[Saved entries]
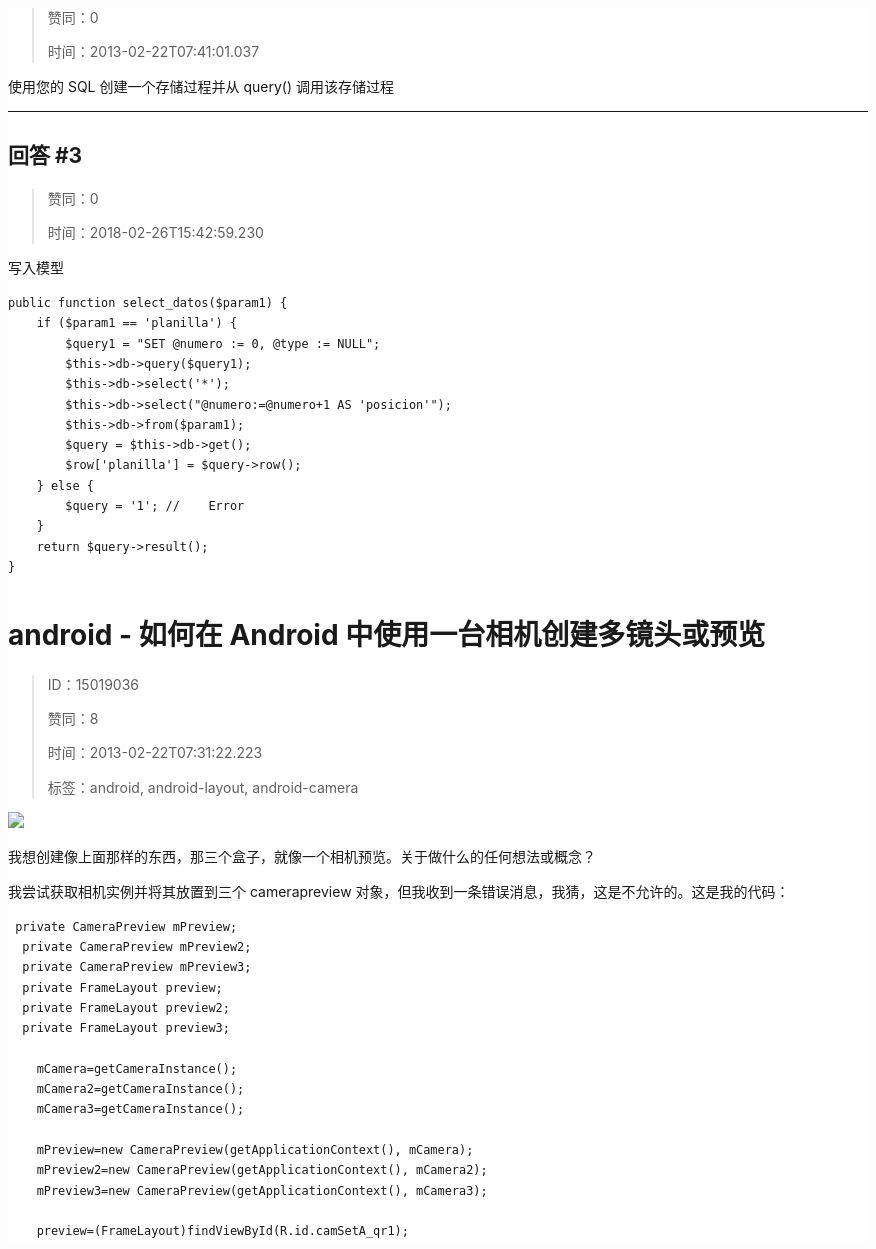 > 赞同：0
> 
> 时间：2013-02-22T07:41:01.037

使用您的 SQL 创建一个存储过程并从 query() 调用该存储过程

* * *

## 回答 #3

> 赞同：0
> 
> 时间：2018-02-26T15:42:59.230

写入模型

```
public function select_datos($param1) {
    if ($param1 == 'planilla') {
        $query1 = "SET @numero := 0, @type := NULL";
        $this->db->query($query1);
        $this->db->select('*');
        $this->db->select("@numero:=@numero+1 AS 'posicion'");
        $this->db->from($param1);
        $query = $this->db->get();
        $row['planilla'] = $query->row();
    } else {
        $query = '1'; //    Error
    }
    return $query->result();
} 
```

# android - 如何在 Android 中使用一台相机创建多镜头或预览

> ID：15019036
> 
> 赞同：8
> 
> 时间：2013-02-22T07:31:22.223
> 
> 标签：android, android-layout, android-camera

![](../Images/39c3af05183d6df3f2c127fe9b7c8380.png)

我想创建像上面那样的东西，那三个盒子，就像一个相机预览。关于做什么的任何想法或概念？

我尝试获取相机实例并将其放置到三个 camerapreview 对象，但我收到一条错误消息，我猜，这是不允许的。这是我的代码：

```
 private CameraPreview mPreview;
  private CameraPreview mPreview2;
  private CameraPreview mPreview3;
  private FrameLayout preview;
  private FrameLayout preview2;
  private FrameLayout preview3;

    mCamera=getCameraInstance(); 
    mCamera2=getCameraInstance();
    mCamera3=getCameraInstance();

    mPreview=new CameraPreview(getApplicationContext(), mCamera);
    mPreview2=new CameraPreview(getApplicationContext(), mCamera2);
    mPreview3=new CameraPreview(getApplicationContext(), mCamera3);

    preview=(FrameLayout)findViewById(R.id.camSetA_qr1);
```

● PROBLEM
Copy each line from the records above that includes the string "numero".

● ANSWER TO THIS TASK
        $query1 = "SET @numero := 0, @type := NULL";
        $this->db->select("@numero:=@numero+1 AS 'posicion'");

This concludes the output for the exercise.